Aim of the task: Report, in full, each line of the material below in which the string "لاستخدام" occurs.

Records to process:
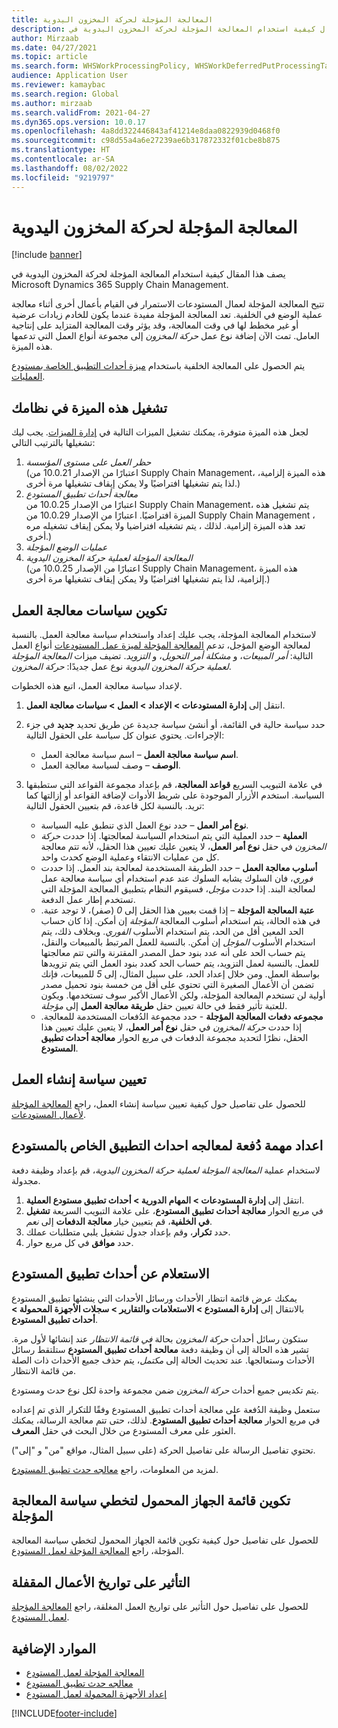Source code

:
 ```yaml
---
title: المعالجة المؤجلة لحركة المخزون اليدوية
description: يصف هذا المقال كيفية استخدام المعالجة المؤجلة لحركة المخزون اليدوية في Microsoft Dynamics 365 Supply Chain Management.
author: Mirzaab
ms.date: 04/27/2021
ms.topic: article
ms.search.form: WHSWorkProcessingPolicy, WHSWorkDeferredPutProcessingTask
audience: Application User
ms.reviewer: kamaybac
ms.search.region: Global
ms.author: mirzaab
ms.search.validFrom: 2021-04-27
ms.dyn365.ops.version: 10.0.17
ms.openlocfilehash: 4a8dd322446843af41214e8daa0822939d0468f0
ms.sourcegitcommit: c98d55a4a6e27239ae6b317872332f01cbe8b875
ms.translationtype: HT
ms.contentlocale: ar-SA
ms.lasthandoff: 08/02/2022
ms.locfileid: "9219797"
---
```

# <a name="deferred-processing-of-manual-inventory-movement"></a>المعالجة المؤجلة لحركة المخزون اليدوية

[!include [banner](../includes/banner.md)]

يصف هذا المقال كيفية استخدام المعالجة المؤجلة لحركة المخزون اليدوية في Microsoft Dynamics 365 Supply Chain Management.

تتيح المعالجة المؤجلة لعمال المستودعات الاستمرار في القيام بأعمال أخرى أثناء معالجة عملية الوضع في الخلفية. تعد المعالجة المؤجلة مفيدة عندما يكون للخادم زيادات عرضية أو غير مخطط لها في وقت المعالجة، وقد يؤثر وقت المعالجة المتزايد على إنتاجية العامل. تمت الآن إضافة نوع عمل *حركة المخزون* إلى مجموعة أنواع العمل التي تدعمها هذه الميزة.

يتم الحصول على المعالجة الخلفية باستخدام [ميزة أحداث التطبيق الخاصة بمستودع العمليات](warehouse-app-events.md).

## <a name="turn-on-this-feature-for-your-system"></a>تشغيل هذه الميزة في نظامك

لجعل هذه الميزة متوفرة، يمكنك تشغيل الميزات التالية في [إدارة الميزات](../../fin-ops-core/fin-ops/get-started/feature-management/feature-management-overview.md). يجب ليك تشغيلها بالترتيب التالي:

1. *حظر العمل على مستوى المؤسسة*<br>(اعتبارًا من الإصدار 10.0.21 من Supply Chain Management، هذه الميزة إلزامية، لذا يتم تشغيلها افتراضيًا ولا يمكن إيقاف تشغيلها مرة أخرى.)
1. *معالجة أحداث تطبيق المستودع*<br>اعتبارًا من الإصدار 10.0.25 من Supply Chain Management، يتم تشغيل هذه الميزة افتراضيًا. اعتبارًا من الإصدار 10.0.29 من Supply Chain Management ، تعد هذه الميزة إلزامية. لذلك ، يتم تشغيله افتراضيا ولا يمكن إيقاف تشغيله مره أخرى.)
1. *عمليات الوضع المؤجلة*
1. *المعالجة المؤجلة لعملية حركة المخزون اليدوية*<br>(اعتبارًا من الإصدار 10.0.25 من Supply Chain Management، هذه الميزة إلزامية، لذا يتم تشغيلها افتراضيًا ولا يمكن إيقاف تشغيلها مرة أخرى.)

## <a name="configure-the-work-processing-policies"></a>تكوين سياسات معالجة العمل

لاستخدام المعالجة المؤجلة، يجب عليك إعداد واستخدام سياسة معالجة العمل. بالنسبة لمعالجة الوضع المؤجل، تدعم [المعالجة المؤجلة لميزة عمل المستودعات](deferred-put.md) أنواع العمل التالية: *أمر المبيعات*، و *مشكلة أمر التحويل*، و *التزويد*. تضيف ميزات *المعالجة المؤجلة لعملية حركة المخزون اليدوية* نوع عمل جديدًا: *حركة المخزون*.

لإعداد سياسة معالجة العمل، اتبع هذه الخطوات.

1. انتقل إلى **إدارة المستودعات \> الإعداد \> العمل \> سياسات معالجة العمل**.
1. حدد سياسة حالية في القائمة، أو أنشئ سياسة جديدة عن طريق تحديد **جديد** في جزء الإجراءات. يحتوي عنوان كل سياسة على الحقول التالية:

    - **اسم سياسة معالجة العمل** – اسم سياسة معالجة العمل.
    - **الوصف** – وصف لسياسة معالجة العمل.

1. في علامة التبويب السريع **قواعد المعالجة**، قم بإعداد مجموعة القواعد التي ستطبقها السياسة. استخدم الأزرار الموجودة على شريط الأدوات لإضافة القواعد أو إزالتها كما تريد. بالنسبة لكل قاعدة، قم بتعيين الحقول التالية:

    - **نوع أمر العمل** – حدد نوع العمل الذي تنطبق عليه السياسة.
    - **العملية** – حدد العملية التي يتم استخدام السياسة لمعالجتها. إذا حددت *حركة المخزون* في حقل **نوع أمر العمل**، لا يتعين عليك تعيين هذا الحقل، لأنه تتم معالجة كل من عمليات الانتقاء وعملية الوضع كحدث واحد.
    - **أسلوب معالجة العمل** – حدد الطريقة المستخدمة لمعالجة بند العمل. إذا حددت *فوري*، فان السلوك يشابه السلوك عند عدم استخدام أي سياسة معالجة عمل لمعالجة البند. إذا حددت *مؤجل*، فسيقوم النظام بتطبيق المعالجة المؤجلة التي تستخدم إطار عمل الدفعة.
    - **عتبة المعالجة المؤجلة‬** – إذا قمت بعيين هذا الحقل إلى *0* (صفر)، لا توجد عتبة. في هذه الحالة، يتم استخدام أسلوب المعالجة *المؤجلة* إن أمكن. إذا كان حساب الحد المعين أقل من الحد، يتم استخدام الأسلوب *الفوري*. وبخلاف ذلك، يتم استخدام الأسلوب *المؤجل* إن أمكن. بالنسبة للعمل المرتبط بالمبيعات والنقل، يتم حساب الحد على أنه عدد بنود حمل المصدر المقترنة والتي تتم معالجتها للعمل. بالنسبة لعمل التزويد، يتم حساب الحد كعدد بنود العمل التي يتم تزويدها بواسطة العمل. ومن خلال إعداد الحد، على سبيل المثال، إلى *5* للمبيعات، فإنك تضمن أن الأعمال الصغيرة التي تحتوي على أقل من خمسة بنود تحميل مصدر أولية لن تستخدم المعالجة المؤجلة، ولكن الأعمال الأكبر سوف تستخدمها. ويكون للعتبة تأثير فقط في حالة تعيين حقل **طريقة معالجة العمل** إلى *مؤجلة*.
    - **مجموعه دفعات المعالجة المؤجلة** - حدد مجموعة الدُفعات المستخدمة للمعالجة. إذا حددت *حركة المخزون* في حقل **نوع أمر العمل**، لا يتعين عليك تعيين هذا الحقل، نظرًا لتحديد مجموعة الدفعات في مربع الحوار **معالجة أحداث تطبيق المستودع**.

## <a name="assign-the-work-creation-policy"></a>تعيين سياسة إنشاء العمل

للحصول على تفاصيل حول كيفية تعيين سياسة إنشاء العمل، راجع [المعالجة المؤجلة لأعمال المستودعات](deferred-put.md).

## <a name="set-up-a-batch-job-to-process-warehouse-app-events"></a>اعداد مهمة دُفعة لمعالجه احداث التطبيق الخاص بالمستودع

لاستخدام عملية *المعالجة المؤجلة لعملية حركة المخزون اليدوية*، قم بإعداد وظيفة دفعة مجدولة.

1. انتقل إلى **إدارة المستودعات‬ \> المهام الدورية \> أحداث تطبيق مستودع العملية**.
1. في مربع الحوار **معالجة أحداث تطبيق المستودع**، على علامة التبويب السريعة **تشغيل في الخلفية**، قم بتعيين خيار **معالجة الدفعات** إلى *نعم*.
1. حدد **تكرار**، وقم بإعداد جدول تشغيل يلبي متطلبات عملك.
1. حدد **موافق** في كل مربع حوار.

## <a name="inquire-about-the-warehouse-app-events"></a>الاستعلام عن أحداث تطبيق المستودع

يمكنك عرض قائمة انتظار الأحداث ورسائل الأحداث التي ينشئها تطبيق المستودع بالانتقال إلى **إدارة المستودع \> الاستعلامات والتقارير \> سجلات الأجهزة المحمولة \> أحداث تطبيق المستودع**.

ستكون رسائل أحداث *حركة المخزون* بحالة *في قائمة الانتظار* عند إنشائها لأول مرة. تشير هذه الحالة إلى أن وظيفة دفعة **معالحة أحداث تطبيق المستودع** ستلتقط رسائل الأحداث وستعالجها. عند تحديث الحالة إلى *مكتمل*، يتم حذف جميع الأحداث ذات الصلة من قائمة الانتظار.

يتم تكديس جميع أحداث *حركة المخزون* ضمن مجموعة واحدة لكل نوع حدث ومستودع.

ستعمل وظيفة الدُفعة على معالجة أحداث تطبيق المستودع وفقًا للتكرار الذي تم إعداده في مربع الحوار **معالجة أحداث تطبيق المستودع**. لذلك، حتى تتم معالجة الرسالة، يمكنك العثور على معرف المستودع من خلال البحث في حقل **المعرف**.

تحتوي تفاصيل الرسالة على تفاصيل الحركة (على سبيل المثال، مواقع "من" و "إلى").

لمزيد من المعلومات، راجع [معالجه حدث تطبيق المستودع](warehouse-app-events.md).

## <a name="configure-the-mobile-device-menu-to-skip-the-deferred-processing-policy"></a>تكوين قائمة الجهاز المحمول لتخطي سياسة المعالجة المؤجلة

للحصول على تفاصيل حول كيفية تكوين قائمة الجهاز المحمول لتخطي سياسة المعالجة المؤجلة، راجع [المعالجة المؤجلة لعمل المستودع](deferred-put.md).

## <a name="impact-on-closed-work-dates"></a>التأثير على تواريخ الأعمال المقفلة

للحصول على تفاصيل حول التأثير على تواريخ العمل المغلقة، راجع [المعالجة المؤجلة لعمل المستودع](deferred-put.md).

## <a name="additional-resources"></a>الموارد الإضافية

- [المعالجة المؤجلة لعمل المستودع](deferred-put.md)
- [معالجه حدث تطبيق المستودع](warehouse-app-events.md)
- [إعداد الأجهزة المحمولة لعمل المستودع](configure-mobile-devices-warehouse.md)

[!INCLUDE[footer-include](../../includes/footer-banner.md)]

...

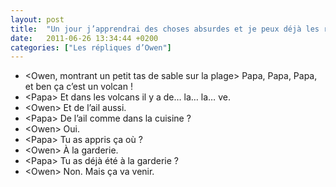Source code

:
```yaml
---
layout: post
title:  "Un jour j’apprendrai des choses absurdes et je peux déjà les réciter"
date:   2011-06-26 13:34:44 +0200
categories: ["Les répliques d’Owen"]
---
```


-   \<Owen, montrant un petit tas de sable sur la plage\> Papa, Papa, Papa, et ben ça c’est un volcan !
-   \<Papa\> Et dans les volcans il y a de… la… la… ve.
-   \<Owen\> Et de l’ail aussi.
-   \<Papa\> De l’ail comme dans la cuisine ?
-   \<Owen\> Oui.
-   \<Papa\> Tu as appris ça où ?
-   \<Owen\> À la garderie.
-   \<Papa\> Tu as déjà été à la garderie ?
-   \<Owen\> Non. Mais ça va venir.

Task answer:
لاستخدام المعالجة المؤجلة، يجب عليك إعداد واستخدام سياسة معالجة العمل. بالنسبة لمعالجة الوضع المؤجل، تدعم [المعالجة المؤجلة لميزة عمل المستودعات](deferred-put.md) أنواع العمل التالية: *أمر المبيعات*، و *مشكلة أمر التحويل*، و *التزويد*. تضيف ميزات *المعالجة المؤجلة لعملية حركة المخزون اليدوية* نوع عمل جديدًا: *حركة المخزون*.
لاستخدام عملية *المعالجة المؤجلة لعملية حركة المخزون اليدوية*، قم بإعداد وظيفة دفعة مجدولة.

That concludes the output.